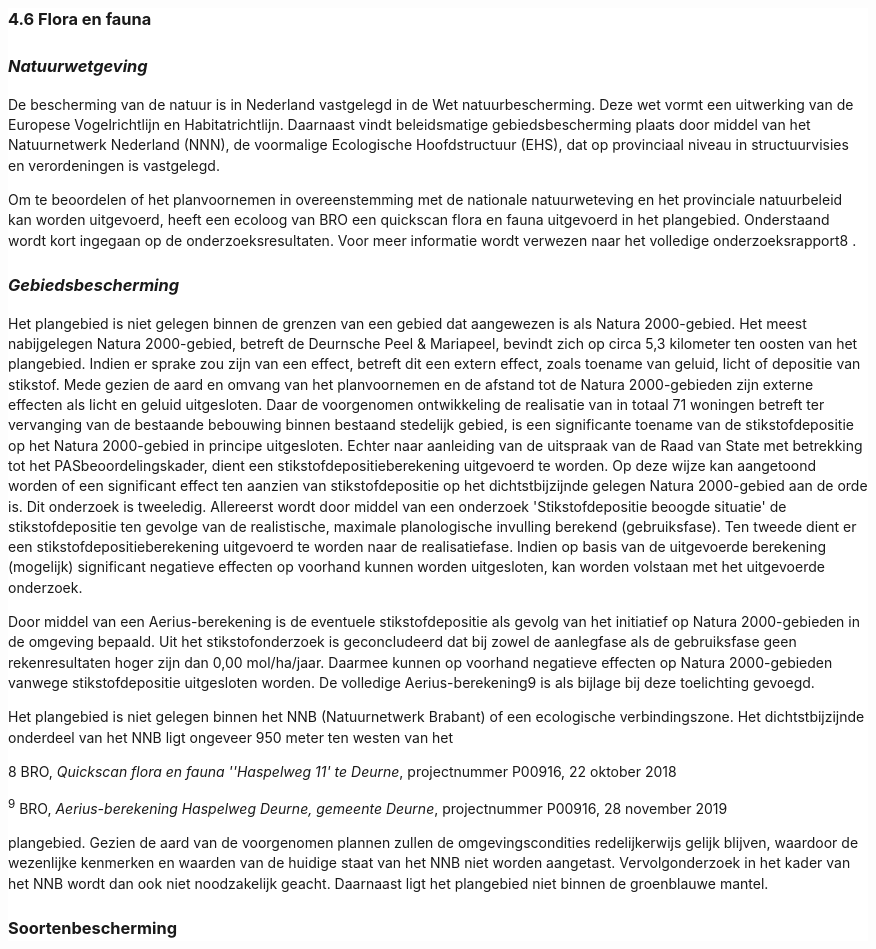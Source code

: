 ### **4.6 Flora en fauna**

### *Natuurwetgeving*

De bescherming van de natuur is in Nederland vastgelegd in de Wet natuurbescherming. Deze wet vormt een uitwerking van de Europese Vogelrichtlijn en Habitatrichtlijn. Daarnaast vindt beleidsmatige gebiedsbescherming plaats door middel van het Natuurnetwerk Nederland (NNN), de voormalige Ecologische Hoofdstructuur (EHS), dat op provinciaal niveau in structuurvisies en verordeningen is vastgelegd.

Om te beoordelen of het planvoornemen in overeenstemming met de nationale natuurweteving en het provinciale natuurbeleid kan worden uitgevoerd, heeft een ecoloog van BRO een quickscan flora en fauna uitgevoerd in het plangebied. Onderstaand wordt kort ingegaan op de onderzoeksresultaten. Voor meer informatie wordt verwezen naar het volledige onderzoeksrapport8 .

### *Gebiedsbescherming*

Het plangebied is niet gelegen binnen de grenzen van een gebied dat aangewezen is als Natura 2000-gebied. Het meest nabijgelegen Natura 2000-gebied, betreft de Deurnsche Peel & Mariapeel, bevindt zich op circa 5,3 kilometer ten oosten van het plangebied. Indien er sprake zou zijn van een effect, betreft dit een extern effect, zoals toename van geluid, licht of depositie van stikstof. Mede gezien de aard en omvang van het planvoornemen en de afstand tot de Natura 2000-gebieden zijn externe effecten als licht en geluid uitgesloten. Daar de voorgenomen ontwikkeling de realisatie van in totaal 71 woningen betreft ter vervanging van de bestaande bebouwing binnen bestaand stedelijk gebied, is een significante toename van de stikstofdepositie op het Natura 2000-gebied in principe uitgesloten. Echter naar aanleiding van de uitspraak van de Raad van State met betrekking tot het PASbeoordelingskader, dient een stikstofdepositieberekening uitgevoerd te worden. Op deze wijze kan aangetoond worden of een significant effect ten aanzien van stikstofdepositie op het dichtstbijzijnde gelegen Natura 2000-gebied aan de orde is. Dit onderzoek is tweeledig. Allereerst wordt door middel van een onderzoek 'Stikstofdepositie beoogde situatie' de stikstofdepositie ten gevolge van de realistische, maximale planologische invulling berekend (gebruiksfase). Ten tweede dient er een stikstofdepositieberekening uitgevoerd te worden naar de realisatiefase. Indien op basis van de uitgevoerde berekening (mogelijk) significant negatieve effecten op voorhand kunnen worden uitgesloten, kan worden volstaan met het uitgevoerde onderzoek.

Door middel van een Aerius-berekening is de eventuele stikstofdepositie als gevolg van het initiatief op Natura 2000-gebieden in de omgeving bepaald. Uit het stikstofonderzoek is geconcludeerd dat bij zowel de aanlegfase als de gebruiksfase geen rekenresultaten hoger zijn dan 0,00 mol/ha/jaar. Daarmee kunnen op voorhand negatieve effecten op Natura 2000-gebieden vanwege stikstofdepositie uitgesloten worden. De volledige Aerius-berekening9 is als bijlage bij deze toelichting gevoegd.

Het plangebied is niet gelegen binnen het NNB (Natuurnetwerk Brabant) of een ecologische verbindingszone. Het dichtstbijzijnde onderdeel van het NNB ligt ongeveer 950 meter ten westen van het

 8 BRO, *Quickscan flora en fauna ''Haspelweg 11' te Deurne*, projectnummer P00916, 22 oktober 2018

<sup>9</sup> BRO, *Aerius-berekening Haspelweg Deurne, gemeente Deurne*, projectnummer P00916, 28 november 2019

plangebied. Gezien de aard van de voorgenomen plannen zullen de omgevingscondities redelijkerwijs gelijk blijven, waardoor de wezenlijke kenmerken en waarden van de huidige staat van het NNB niet worden aangetast. Vervolgonderzoek in het kader van het NNB wordt dan ook niet noodzakelijk geacht. Daarnaast ligt het plangebied niet binnen de groenblauwe mantel.

### **Soortenbescherming**
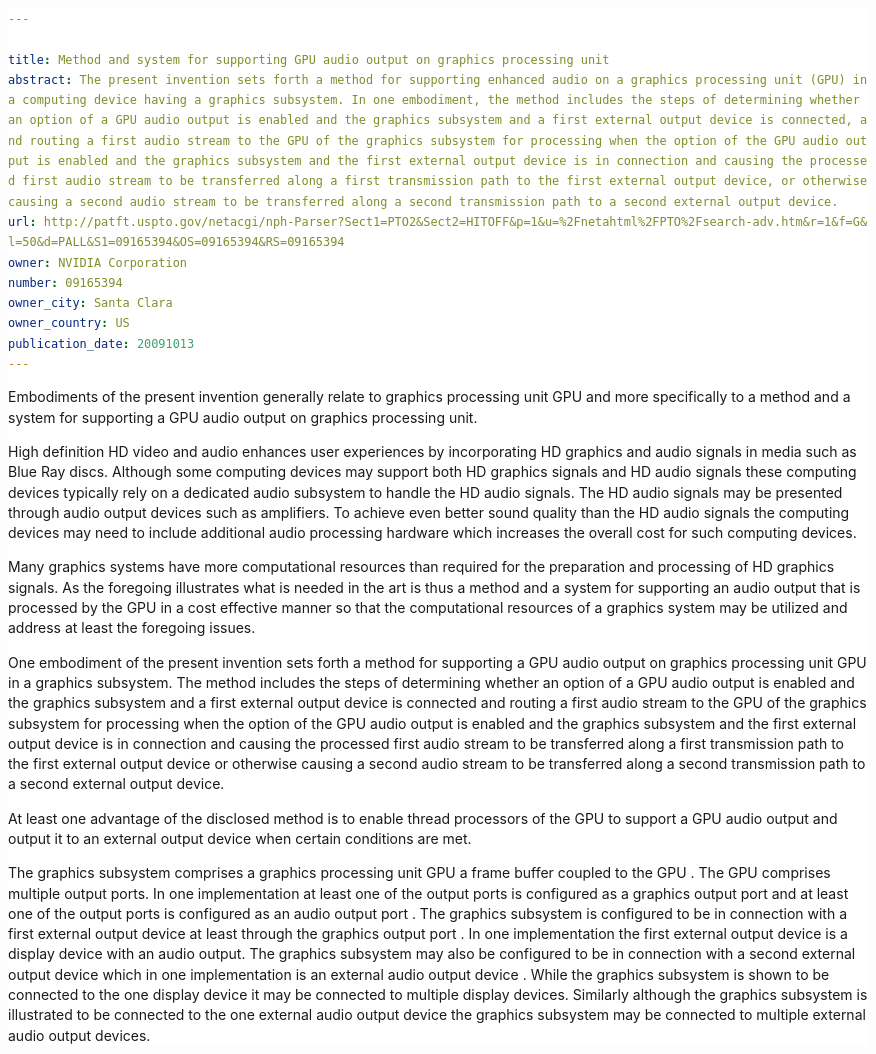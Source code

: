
 ```yaml
---

title: Method and system for supporting GPU audio output on graphics processing unit
abstract: The present invention sets forth a method for supporting enhanced audio on a graphics processing unit (GPU) in a computing device having a graphics subsystem. In one embodiment, the method includes the steps of determining whether an option of a GPU audio output is enabled and the graphics subsystem and a first external output device is connected, and routing a first audio stream to the GPU of the graphics subsystem for processing when the option of the GPU audio output is enabled and the graphics subsystem and the first external output device is in connection and causing the processed first audio stream to be transferred along a first transmission path to the first external output device, or otherwise causing a second audio stream to be transferred along a second transmission path to a second external output device.
url: http://patft.uspto.gov/netacgi/nph-Parser?Sect1=PTO2&Sect2=HITOFF&p=1&u=%2Fnetahtml%2FPTO%2Fsearch-adv.htm&r=1&f=G&l=50&d=PALL&S1=09165394&OS=09165394&RS=09165394
owner: NVIDIA Corporation
number: 09165394
owner_city: Santa Clara
owner_country: US
publication_date: 20091013
---
```

Embodiments of the present invention generally relate to graphics processing unit GPU and more specifically to a method and a system for supporting a GPU audio output on graphics processing unit.

High definition HD video and audio enhances user experiences by incorporating HD graphics and audio signals in media such as Blue Ray discs. Although some computing devices may support both HD graphics signals and HD audio signals these computing devices typically rely on a dedicated audio subsystem to handle the HD audio signals. The HD audio signals may be presented through audio output devices such as amplifiers. To achieve even better sound quality than the HD audio signals the computing devices may need to include additional audio processing hardware which increases the overall cost for such computing devices.

Many graphics systems have more computational resources than required for the preparation and processing of HD graphics signals. As the foregoing illustrates what is needed in the art is thus a method and a system for supporting an audio output that is processed by the GPU in a cost effective manner so that the computational resources of a graphics system may be utilized and address at least the foregoing issues.

One embodiment of the present invention sets forth a method for supporting a GPU audio output on graphics processing unit GPU in a graphics subsystem. The method includes the steps of determining whether an option of a GPU audio output is enabled and the graphics subsystem and a first external output device is connected and routing a first audio stream to the GPU of the graphics subsystem for processing when the option of the GPU audio output is enabled and the graphics subsystem and the first external output device is in connection and causing the processed first audio stream to be transferred along a first transmission path to the first external output device or otherwise causing a second audio stream to be transferred along a second transmission path to a second external output device.

At least one advantage of the disclosed method is to enable thread processors of the GPU to support a GPU audio output and output it to an external output device when certain conditions are met.

The graphics subsystem comprises a graphics processing unit GPU a frame buffer coupled to the GPU . The GPU comprises multiple output ports. In one implementation at least one of the output ports is configured as a graphics output port and at least one of the output ports is configured as an audio output port . The graphics subsystem is configured to be in connection with a first external output device at least through the graphics output port . In one implementation the first external output device is a display device with an audio output. The graphics subsystem may also be configured to be in connection with a second external output device which in one implementation is an external audio output device . While the graphics subsystem is shown to be connected to the one display device it may be connected to multiple display devices. Similarly although the graphics subsystem is illustrated to be connected to the one external audio output device the graphics subsystem may be connected to multiple external audio output devices.
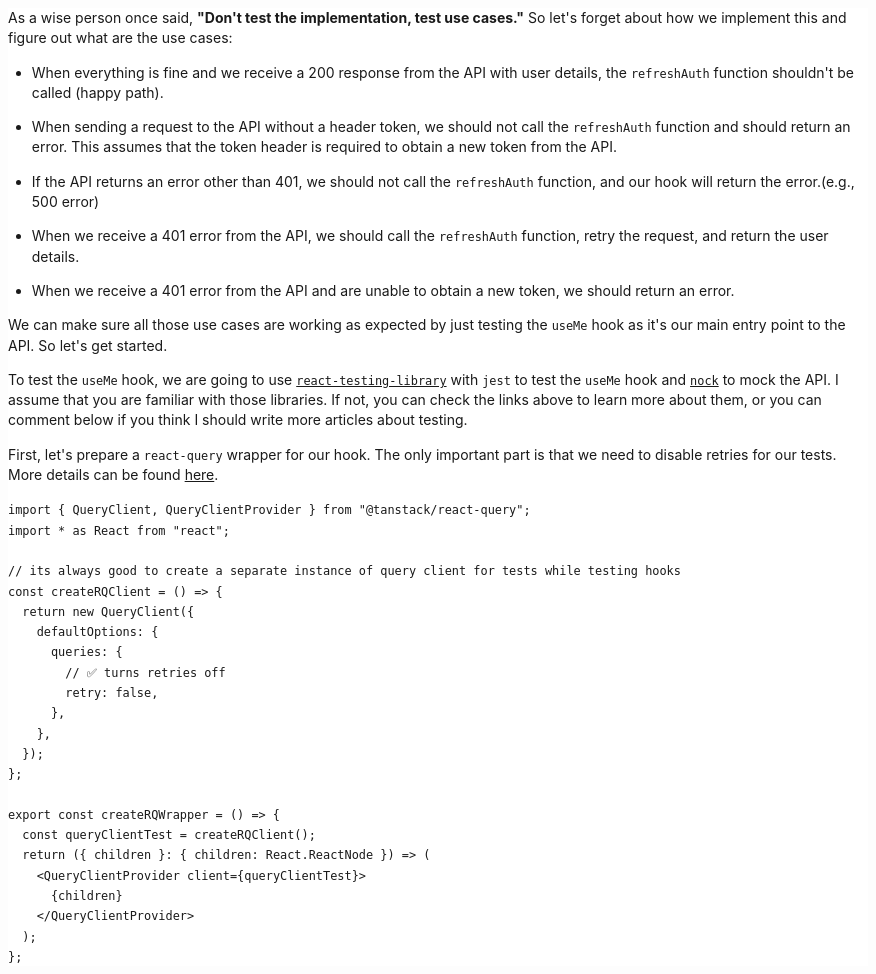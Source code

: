 As a wise person once said, **"Don't test the implementation, test use cases."** So let's forget about how we implement this and figure out what are the use cases:

- When everything is fine and we receive a 200 response from the API with user details, the `refreshAuth` function shouldn't be called (happy path).

- When sending a request to the API without a header token, we should not call the `refreshAuth` function and should return an error. This assumes that the token header is required to obtain a new token from the API.

- If the API returns an error other than 401, we should not call the `refreshAuth` function, and our hook will return the error.(e.g., 500 error)

- When we receive a 401 error from the API, we should call the `refreshAuth` function, retry the request, and return the user details.

- When we receive a 401 error from the API and are unable to obtain a new token, we should return an error.

We can make sure all those use cases are working as expected by just testing the `useMe` hook as it's our main entry point to the API. So let's get started.

To test the `useMe` hook, we are going to use [`react-testing-library`](https://testing-library.com/docs/react-testing-library/intro/) with `jest` to test the `useMe` hook and [`nock`](https://github.com/nock/nock) to mock the API. I assume that you are familiar with those libraries. If not, you can check the links above to learn more about them, or you can comment below if you think I should write more articles about testing.

First, let's prepare a `react-query` wrapper for our hook. The only important part is that we need to disable retries for our tests. More details can be found [here](https://react-query.tanstack.com/guides/testing).

```tsx title="src/test-utils.tsx"
import { QueryClient, QueryClientProvider } from "@tanstack/react-query";
import * as React from "react";

// its always good to create a separate instance of query client for tests while testing hooks
const createRQClient = () => {
  return new QueryClient({
    defaultOptions: {
      queries: {
        // ✅ turns retries off
        retry: false,
      },
    },
  });
};

export const createRQWrapper = () => {
  const queryClientTest = createRQClient();
  return ({ children }: { children: React.ReactNode }) => (
    <QueryClientProvider client={queryClientTest}>
      {children}
    </QueryClientProvider>
  );
};
```
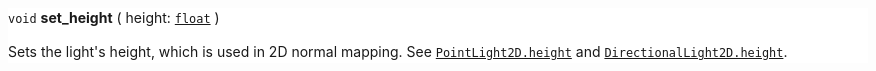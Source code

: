 `void` **set_height** ( height: [`float`](class_float.md) )<div id="class_light2d_method_set_height"></div>

Sets the light's height, which is used in 2D normal mapping. See [`PointLight2D.height`](#class_pointlight2d_property_height) and [`DirectionalLight2D.height`](#class_directionallight2d_property_height).

[^virtual]: 本方法通常需要用户覆盖才能生效。
[^const]: 本方法无副作用，不会修改该实例的任何成员变量。
[^vararg]: 本方法除了能接受在此处描述的参数外，还能够继续接受任意数量的参数。
[^constructor]: 本方法用于构造某个类型。
[^static]: 调用本方法无需实例，可直接使用类名进行调用。
[^operator]: 本方法描述的是使用本类型作为左操作数的有效运算符。
[^bitfield]: 这个值是由下列位标志构成位掩码的整数。
[^void]: 无返回值。
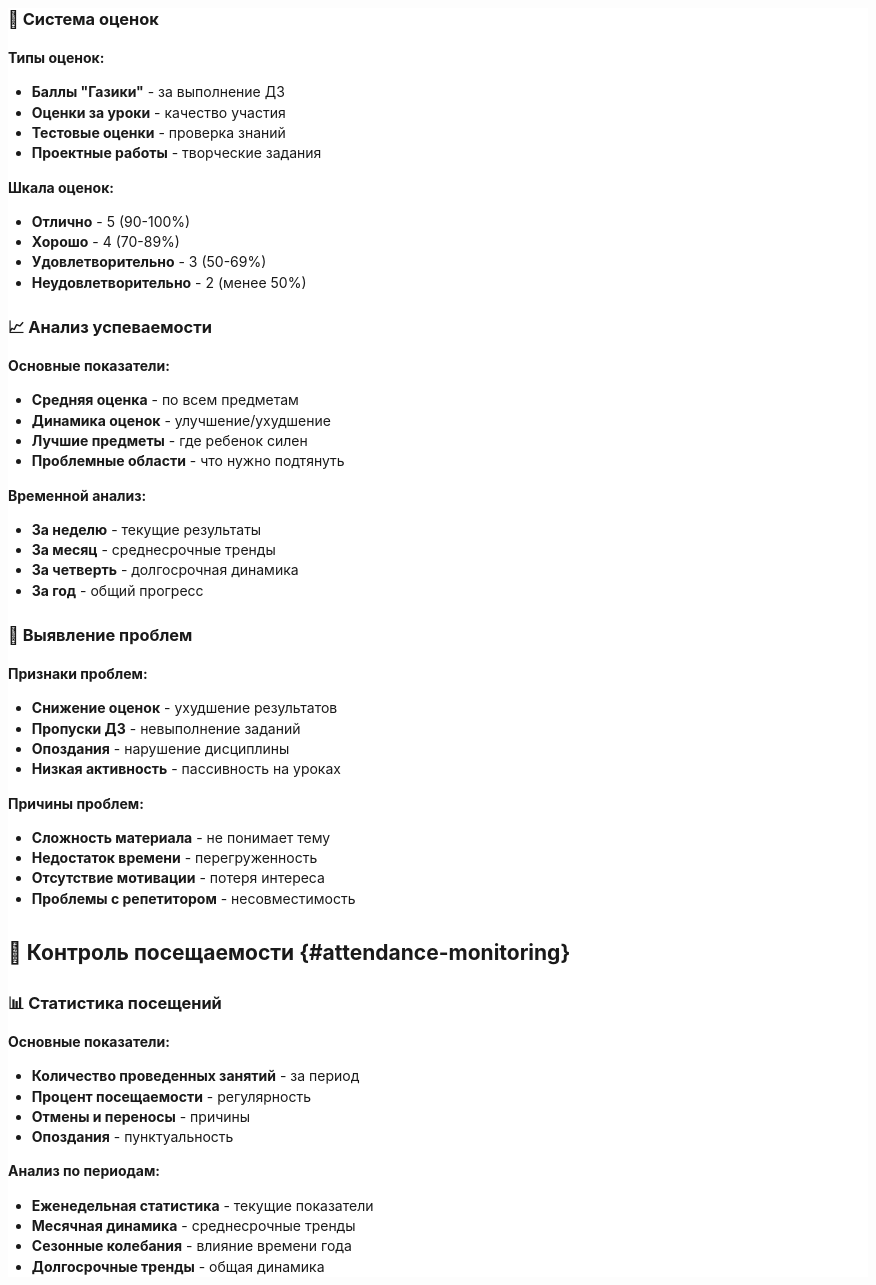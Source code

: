 ### 🎯 **Система оценок**

**Типы оценок:**
- **Баллы "Газики"** - за выполнение ДЗ
- **Оценки за уроки** - качество участия
- **Тестовые оценки** - проверка знаний
- **Проектные работы** - творческие задания

**Шкала оценок:**
- **Отлично** - 5 (90-100%)
- **Хорошо** - 4 (70-89%)
- **Удовлетворительно** - 3 (50-69%)
- **Неудовлетворительно** - 2 (менее 50%)

### 📈 **Анализ успеваемости**

**Основные показатели:**
- **Средняя оценка** - по всем предметам
- **Динамика оценок** - улучшение/ухудшение
- **Лучшие предметы** - где ребенок силен
- **Проблемные области** - что нужно подтянуть

**Временной анализ:**
- **За неделю** - текущие результаты
- **За месяц** - среднесрочные тренды
- **За четверть** - долгосрочная динамика
- **За год** - общий прогресс

### 🎯 **Выявление проблем**

**Признаки проблем:**
- **Снижение оценок** - ухудшение результатов
- **Пропуски ДЗ** - невыполнение заданий
- **Опоздания** - нарушение дисциплины
- **Низкая активность** - пассивность на уроках

**Причины проблем:**
- **Сложность материала** - не понимает тему
- **Недостаток времени** - перегруженность
- **Отсутствие мотивации** - потеря интереса
- **Проблемы с репетитором** - несовместимость

## 📅 Контроль посещаемости {#attendance-monitoring}

### 📊 **Статистика посещений**

**Основные показатели:**
- **Количество проведенных занятий** - за период
- **Процент посещаемости** - регулярность
- **Отмены и переносы** - причины
- **Опоздания** - пунктуальность

**Анализ по периодам:**
- **Еженедельная статистика** - текущие показатели
- **Месячная динамика** - среднесрочные тренды
- **Сезонные колебания** - влияние времени года
- **Долгосрочные тренды** - общая динамика
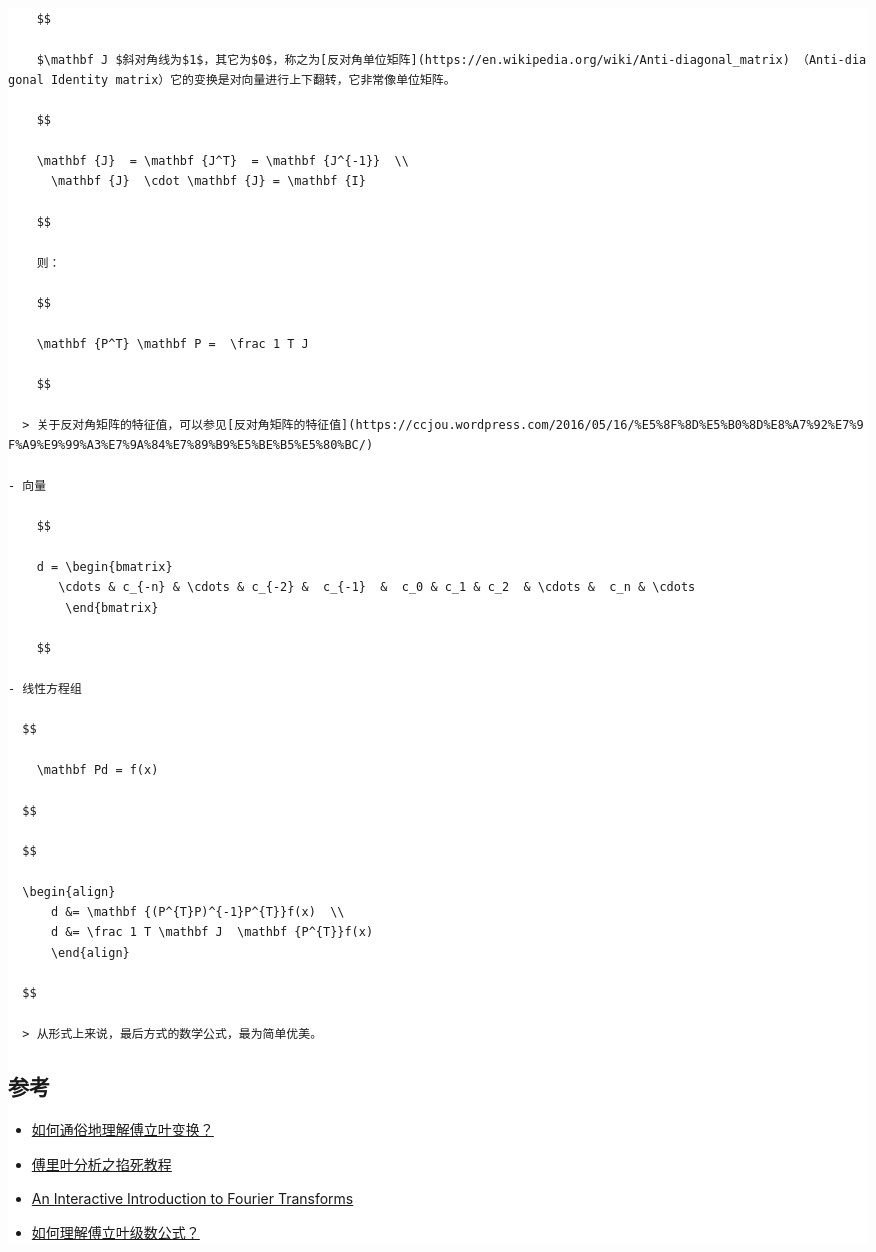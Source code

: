         $$

        $\mathbf J $斜对角线为$1$，其它为$0$，称之为[反对角单位矩阵](https://en.wikipedia.org/wiki/Anti-diagonal_matrix) （Anti-diagonal Identity matrix）它的变换是对向量进行上下翻转，它非常像单位矩阵。

        $$

        \mathbf {J}  = \mathbf {J^T}  = \mathbf {J^{-1}}  \\
          \mathbf {J}  \cdot \mathbf {J} = \mathbf {I}

        $$

        则：

        $$

        \mathbf {P^T} \mathbf P =  \frac 1 T J

        $$

      > 关于反对角矩阵的特征值，可以参见[反对角矩阵的特征值](https://ccjou.wordpress.com/2016/05/16/%E5%8F%8D%E5%B0%8D%E8%A7%92%E7%9F%A9%E9%99%A3%E7%9A%84%E7%89%B9%E5%BE%B5%E5%80%BC/)

    - 向量

        $$

        d = \begin{bmatrix}
           \cdots & c_{-n} & \cdots & c_{-2} &  c_{-1}  &  c_0 & c_1 & c_2  & \cdots &  c_n & \cdots
            \end{bmatrix}

        $$

    - 线性方程组

      $$

        \mathbf Pd = f(x)

      $$

      $$

      \begin{align}
          d &= \mathbf {(P^{T}P)^{-1}P^{T}}f(x)  \\
          d &= \frac 1 T \mathbf J  \mathbf {P^{T}}f(x)
          \end{align}

      $$

      > 从形式上来说，最后方式的数学公式，最为简单优美。

## 参考

- [如何通俗地理解傅立叶变换？](https://www.matongxue.com/madocs/473.html)

- [傅里叶分析之掐死教程](https://zhuanlan.zhihu.com/p/19763358)

- [An Interactive Introduction to Fourier Transforms](http://www.jezzamon.com/fourier/index.html)

- [如何理解傅立叶级数公式？](https://www.matongxue.com/madocs/619.html)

------------------------------------------------------------

*ABOUT THIS EXERCISE*: Give again exactly the lines running from the beginning of the material above through the line that contains "De bescherming van", and leave out every picture.

*TASK OUTPUT*:
Source code

: ### **4.6 Flora en fauna**

### *Natuurwetgeving*

De bescherming van de natuur is in Nederland vastgelegd in de Wet natuurbescherming. Deze wet vormt een uitwerking van de Europese Vogelrichtlijn en Habitatrichtlijn. Daarnaast vindt beleidsmatige gebiedsbescherming plaats door middel van het Natuurnetwerk Nederland (NNN), de voormalige Ecologische Hoofdstructuur (EHS), dat op provinciaal niveau in structuurvisies en verordeningen is vastgelegd.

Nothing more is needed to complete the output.